Here’s a point to ponder before you are so adamant about the environment.
Adjacent to my Australian property is a vast mountain National Park. (I farm in the valley). On a part of my property is an old, well tendered, Orchard growing a variety of fruits.
Each night we are visited by some Fruit Bats, whom we discovered live in a system of caves high up in the dense mountain forest.
The bats have created a mini eco-system within the caves. These caves are quite extensive with sandy floors and small lakes. There are all kinds of insects, a blind fish, a species of crayfish and even a unique marsupial rodent-like creature, along with some unique flora that’s evolved to exist nowhere else in the universe, except in this little cave world.
The only source of sustainability is the bat. The bat’s bring seeds, fertilizer (droppings) etc.
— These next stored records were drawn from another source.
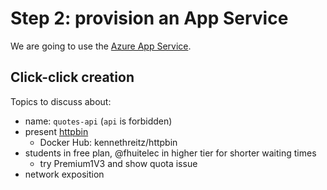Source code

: # Step 2: provision an App Service

We are going to use the [Azure App Service](https://learn.microsoft.com/en-us/azure/app-service/overview).

## Click-click creation

Topics to discuss about:

- name: `quotes-api` (`api` is forbidden)
- present [httpbin](https://httpbin.org/)
  - Docker Hub: kennethreitz/httpbin
- students in free plan, @fhuitelec in higher tier for shorter waiting times
  - try Premium1V3 and show quota issue
- network exposition
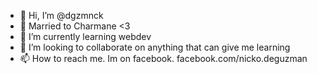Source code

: - 👋 Hi, I’m @dgzmnck
- 👀 Married to Charmane <3
- 🌱 I’m currently learning webdev
- 💞️ I’m looking to collaborate on anything that can give me learning
- 📫 How to reach me. Im on facebook. facebook.com/nicko.deguzman

<!---
dgzmnck/dgzmnck is a ✨ special ✨ repository because its `README.md` (this file) appears on your GitHub profile.
You can click the Preview link to take a look at your changes.
--->
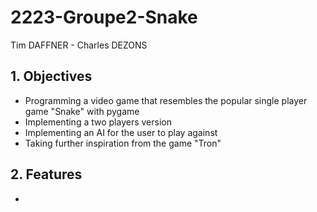 # 2223-Groupe2-Snake

Tim DAFFNER - Charles DEZONS

## 1. Objectives
- Programming a video game that resembles the popular single player game "Snake" with pygame
- Implementing a two players version
- Implementing an AI for the user to play against
- Taking further inspiration from the game "Tron"

## 2. Features
- 
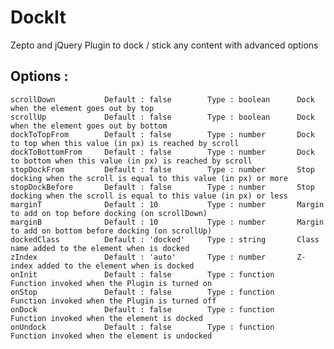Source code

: DockIt
================================

Zepto and jQuery Plugin to dock / stick any content with advanced options

Options :
---------


	scrollDown           Default : false        Type : boolean      Dock when the element goes out by top
	scrollUp             Default : false        Type : boolean      Dock when the element goes out by bottom
	dockToTopFrom        Default : false        Type : number       Dock to top when this value (in px) is reached by scroll
	dockToBottomFrom     Default : false        Type : number       Dock to bottom when this value (in px) is reached by scroll
	stopDockFrom         Default : false        Type : number       Stop docking when the scroll is equal to this value (in px) or more
	stopDockBefore       Default : false        Type : number       Stop docking when the scroll is equal to this value (in px) or less
	marginT              Default : 10           Type : number       Margin to add on top before docking (on scrollDown)
	marginB              Default : 10           Type : number       Margin to add on bottom before docking (on scrollUp)
	dockedClass          Default : 'docked'     Type : string       Class name added to the element when is docked
	zIndex               Default : 'auto'       Type : number       Z-index added to the element when is docked
	onInit               Default : false        Type : function     Function invoked when the Plugin is turned on
	onStop               Default : false        Type : function     Function invoked when the Plugin is turned off
	onDock               Default : false        Type : function     Function invoked when the element is docked
	onUndock             Default : false        Type : function     Function invoked when the element is undocked
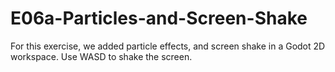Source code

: # E06a-Particles-and-Screen-Shake

For this exercise, we added particle effects, and screen shake in a Godot 2D workspace. Use WASD to shake the screen.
In the dark depths over the eons the little world has evolved into a mini environment.
Over the eons the forest has changed also. many of the native fruiting trees have slowly retreated until the bats, and the little world the created would have disappeared but for the establishment in 1864 of my orchard by pioneering missionaries.
The bureaucracy of the State Parks and Waterways Department wanted to eliminate the bats for reasons of “green’ ideology (the bats are not native to that particular forest) despite having existed before European settlement, and the little world would have ceased to exist.
Fortunately, I was able to persuade my neighbors,State Premier and relevant Minister to reverse the decision and pass a regulation to protect the bat’s, and the little world.
I guess the lesson I’m trying to impart is nothing is as easy or simple as it appears when we are in the grip of enthusiasm.